The “moose war” between Stor-Elvdal, Norway and the City of Moose Jaw was a marketing bonanza for Canada’s Most Notorious City, as the monetary value of all news coverage totalled $7.4 million.
The birth of the moose feud — or an international moose beef as the Norwegians dubbed it — began on Jan. 11 of this year, as Moose Jaw sought to reclaim the title of the “World’s Largest Moose Statue” from the municipality of Stor-Elvdal. It took nearly three months for the moose war to end, when a “moosarandum of understanding (MOA)” was signed between the two municipalities.
So was all the media coverage worth the attention? That’s the question city hall wanted answered, so the communications department hired Canadian company Meltwater for $1,060 to measure the online metrics of how many times the phrase “Mac the Moose” was used in media stories and social media feeds in that two-month period, explained communications manager Craig Hemingway.
“The results were staggering,” Hemingway told city council during its Sept. 23 regular meeting. Between unique news stories and social media mentions, the phrase “Mac the Moose,” in relation to the Moose War, was seen around the world 993,000 times.According to data from Meltwater, between Jan. 11 and March 10, there were seven spikes in media exposure when reporting on the moose war. The largest spike occurred on Feb. 28, when more than 200 media mentions occurred after Linda Henriksen, deputy mayor of Stor-Elvdal, visited the community.

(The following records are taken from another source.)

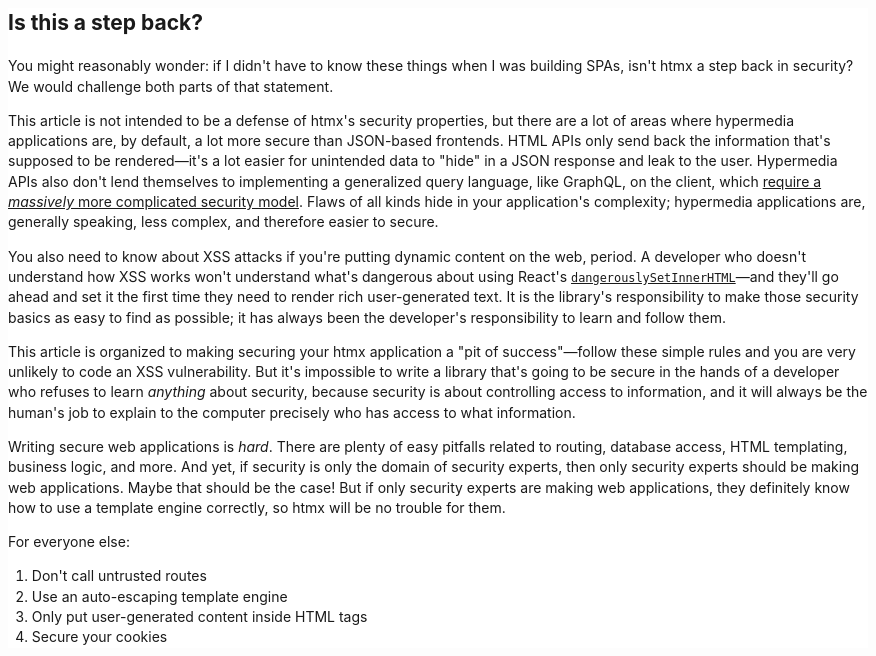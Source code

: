 ## Is this a step back?

You might reasonably wonder: if I didn't have to know these things when I was building SPAs, isn't htmx a step back in
security? We would challenge both parts of that statement.

This article is not intended to be a defense of htmx's security properties, but there are a lot of areas where
hypermedia applications are, by default, a lot more secure than JSON-based frontends. HTML APIs only send back the
information that's supposed to be rendered—it's a lot easier for unintended data to "hide" in a JSON response and leak
to the user. Hypermedia APIs also don't lend themselves to implementing a generalized query language, like GraphQL, on
the client, which
[require a _massively_ more complicated security model](https://intercoolerjs.org/2016/02/17/api-churn-vs-security.html).
Flaws of all kinds hide in your application's complexity; hypermedia applications are, generally speaking, less complex,
and therefore easier to secure.

You also need to know about XSS attacks if you're putting dynamic content on the web, period. A developer who doesn't
understand how XSS works won't understand what's dangerous about using React's
[`dangerouslySetInnerHTML`](https://react.dev/reference/react-dom/components/common#dangerously-setting-the-inner-html)—and
they'll go ahead and set it the first time they need to render rich user-generated text. It is the library's
responsibility to make those security basics as easy to find as possible; it has always been the developer's
responsibility to learn and follow them.

This article is organized to making securing your htmx application a "pit of success"—follow these simple rules and you
are very unlikely to code an XSS vulnerability. But it's impossible to write a library that's going to be secure in the
hands of a developer who refuses to learn _anything_ about security, because security is about controlling access to
information, and it will always be the human's job to explain to the computer precisely who has access to what
information.

Writing secure web applications is _hard_. There are plenty of easy pitfalls related to routing, database access, HTML
templating, business logic, and more. And yet, if security is only the domain of security experts, then only security
experts should be making web applications. Maybe that should be the case! But if only security experts are making web
applications, they definitely know how to use a template engine correctly, so htmx will be no trouble for them.

For everyone else:

1. Don't call untrusted routes
2. Use an auto-escaping template engine
3. Only put user-generated content inside HTML tags
4. Secure your cookies
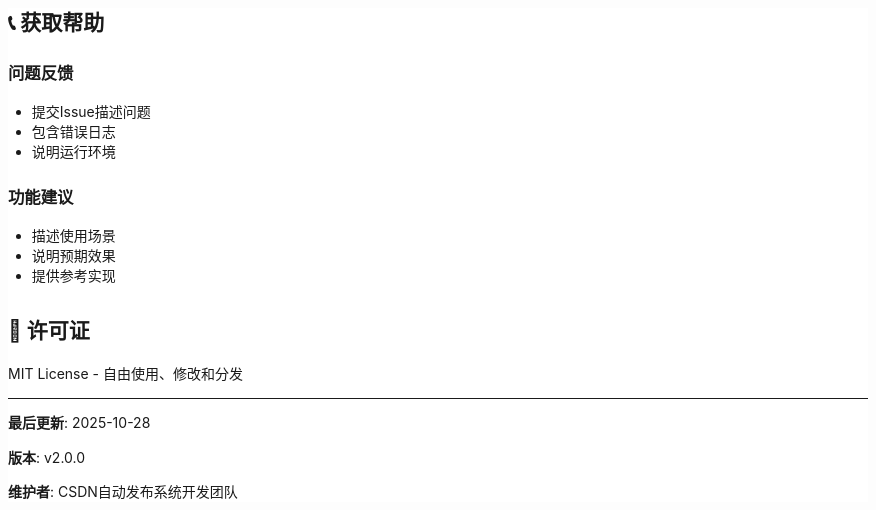 ## 📞 获取帮助

### 问题反馈
- 提交Issue描述问题
- 包含错误日志
- 说明运行环境

### 功能建议
- 描述使用场景
- 说明预期效果
- 提供参考实现

## 📄 许可证

MIT License - 自由使用、修改和分发

---

**最后更新**: 2025-10-28

**版本**: v2.0.0

**维护者**: CSDN自动发布系统开发团队
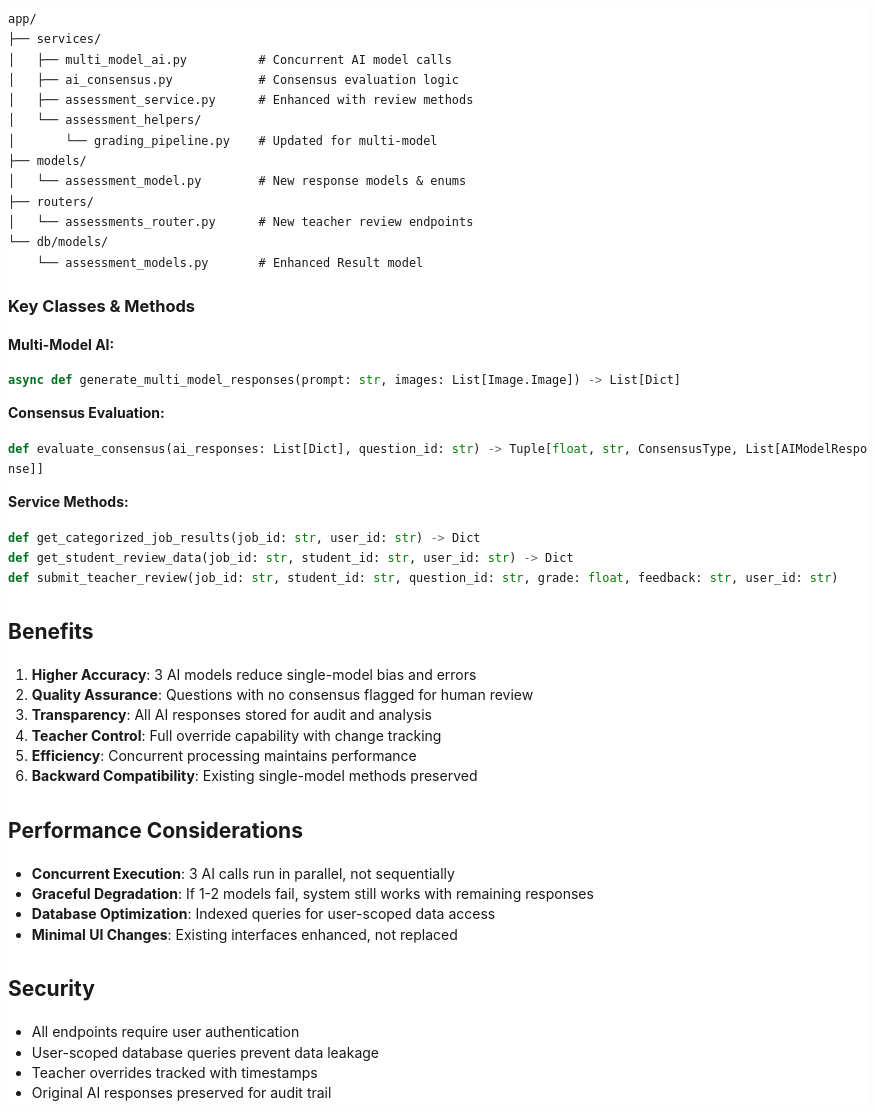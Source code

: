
 ```
app/
├── services/
│   ├── multi_model_ai.py          # Concurrent AI model calls
│   ├── ai_consensus.py            # Consensus evaluation logic  
│   ├── assessment_service.py      # Enhanced with review methods
│   └── assessment_helpers/
│       └── grading_pipeline.py    # Updated for multi-model
├── models/
│   └── assessment_model.py        # New response models & enums
├── routers/
│   └── assessments_router.py      # New teacher review endpoints  
└── db/models/
    └── assessment_models.py       # Enhanced Result model
```

### Key Classes & Methods

**Multi-Model AI:**
```python
async def generate_multi_model_responses(prompt: str, images: List[Image.Image]) -> List[Dict]
```

**Consensus Evaluation:**
```python
def evaluate_consensus(ai_responses: List[Dict], question_id: str) -> Tuple[float, str, ConsensusType, List[AIModelResponse]]
```

**Service Methods:**
```python
def get_categorized_job_results(job_id: str, user_id: str) -> Dict
def get_student_review_data(job_id: str, student_id: str, user_id: str) -> Dict
def submit_teacher_review(job_id: str, student_id: str, question_id: str, grade: float, feedback: str, user_id: str)
```

## Benefits

1. **Higher Accuracy**: 3 AI models reduce single-model bias and errors
2. **Quality Assurance**: Questions with no consensus flagged for human review
3. **Transparency**: All AI responses stored for audit and analysis
4. **Teacher Control**: Full override capability with change tracking
5. **Efficiency**: Concurrent processing maintains performance
6. **Backward Compatibility**: Existing single-model methods preserved

## Performance Considerations

- **Concurrent Execution**: 3 AI calls run in parallel, not sequentially
- **Graceful Degradation**: If 1-2 models fail, system still works with remaining responses
- **Database Optimization**: Indexed queries for user-scoped data access
- **Minimal UI Changes**: Existing interfaces enhanced, not replaced

## Security

- All endpoints require user authentication
- User-scoped database queries prevent data leakage  
- Teacher overrides tracked with timestamps
- Original AI responses preserved for audit trail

The majority of unique news stories produced during the two months — 938 — occurred in Canada, followed by the United States of America (91), Sweden (37), the United Kingdom (25) and Norway (24).
Stories were also printed in Spain, Australia, Romania, India, China and Russia, Hemingway reported. Major United States publications such as the New York Times and Washington Post ran stories. BBC International interviewed Mayor Fraser Tolmie and Henriksen for nearly eight minutes, while late-night comedian Stephen Colbert devoted part of a segment to this matter.
The total monetary value of the news coverage was $6.3 million, including another $1.1 million in social media value.
The number of news stories helped Moose Jaw tell its story properly, Hemingway said. City hall used the data from Meltwater as part of its submission for an award — which it won — with the Economic Development Association of Canada.Beyond the marketing value, “immeasurable value was realized” from the effect on the community, Hemingway said. This was a collaborative effort among the mayor’s office, Tourism Moose Jaw and city administration, plus community groups, schools, 15 Wing, the WHL Warriors and businesses.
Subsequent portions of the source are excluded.